- PROBLEM TO SOLVE -
Which lines of the records below contain the word "Authorization"? Copy each of them out.

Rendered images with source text
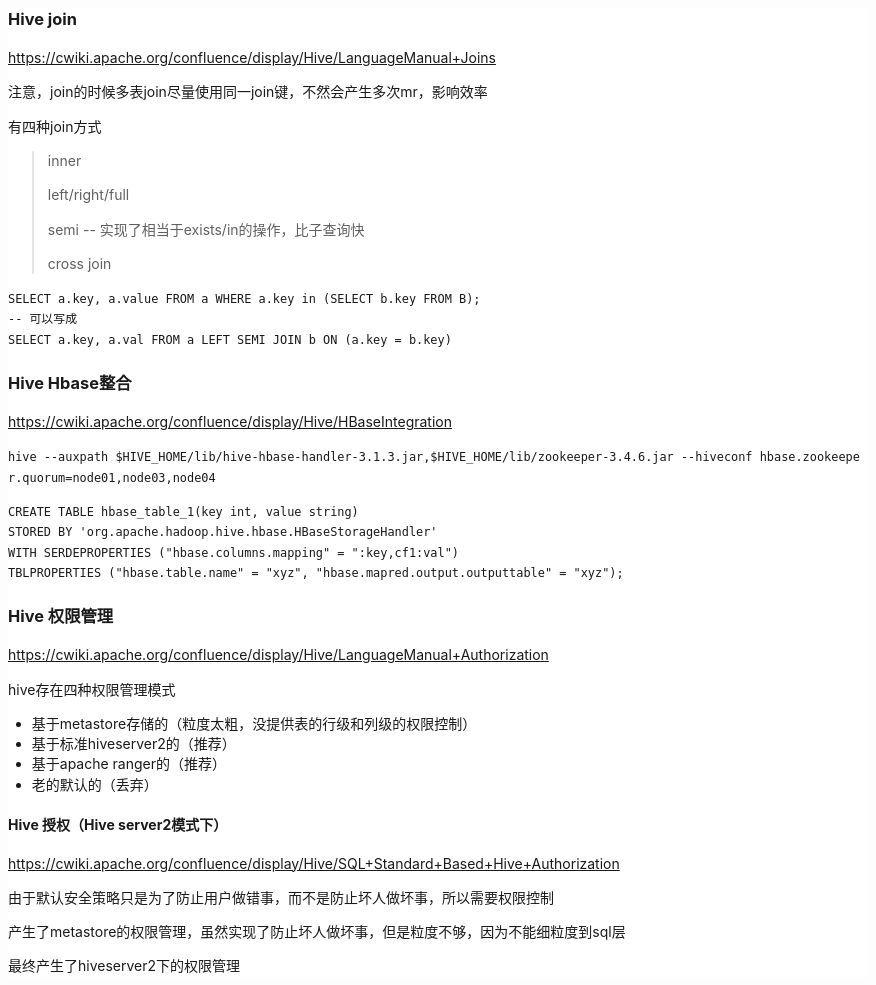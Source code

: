 ### Hive join

https://cwiki.apache.org/confluence/display/Hive/LanguageManual+Joins

注意，join的时候多表join尽量使用同一join键，不然会产生多次mr，影响效率

有四种join方式

> inner
>
> left/right/full
>
> semi -- 实现了相当于exists/in的操作，比子查询快
>
> cross join

```hive
SELECT a.key, a.value FROM a WHERE a.key in (SELECT b.key FROM B);
-- 可以写成
SELECT a.key, a.val FROM a LEFT SEMI JOIN b ON (a.key = b.key)
```

### Hive Hbase整合
https://cwiki.apache.org/confluence/display/Hive/HBaseIntegration

```shell
hive --auxpath $HIVE_HOME/lib/hive-hbase-handler-3.1.3.jar,$HIVE_HOME/lib/zookeeper-3.4.6.jar --hiveconf hbase.zookeeper.quorum=node01,node03,node04
```

```hive
CREATE TABLE hbase_table_1(key int, value string) 
STORED BY 'org.apache.hadoop.hive.hbase.HBaseStorageHandler'
WITH SERDEPROPERTIES ("hbase.columns.mapping" = ":key,cf1:val")
TBLPROPERTIES ("hbase.table.name" = "xyz", "hbase.mapred.output.outputtable" = "xyz");
```

### Hive 权限管理

https://cwiki.apache.org/confluence/display/Hive/LanguageManual+Authorization

hive存在四种权限管理模式

- 基于metastore存储的（粒度太粗，没提供表的行级和列级的权限控制）
- 基于标准hiveserver2的（推荐）
- 基于apache ranger的（推荐）
- 老的默认的（丢弃）

#### Hive 授权（Hive server2模式下）

https://cwiki.apache.org/confluence/display/Hive/SQL+Standard+Based+Hive+Authorization

由于默认安全策略只是为了防止用户做错事，而不是防止坏人做坏事，所以需要权限控制

产生了metastore的权限管理，虽然实现了防止坏人做坏事，但是粒度不够，因为不能细粒度到sql层

最终产生了hiveserver2下的权限管理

- RESULT FOR THIS EXERCISE -
https://cwiki.apache.org/confluence/display/Hive/LanguageManual+Authorization
https://cwiki.apache.org/confluence/display/Hive/SQL+Standard+Based+Hive+Authorization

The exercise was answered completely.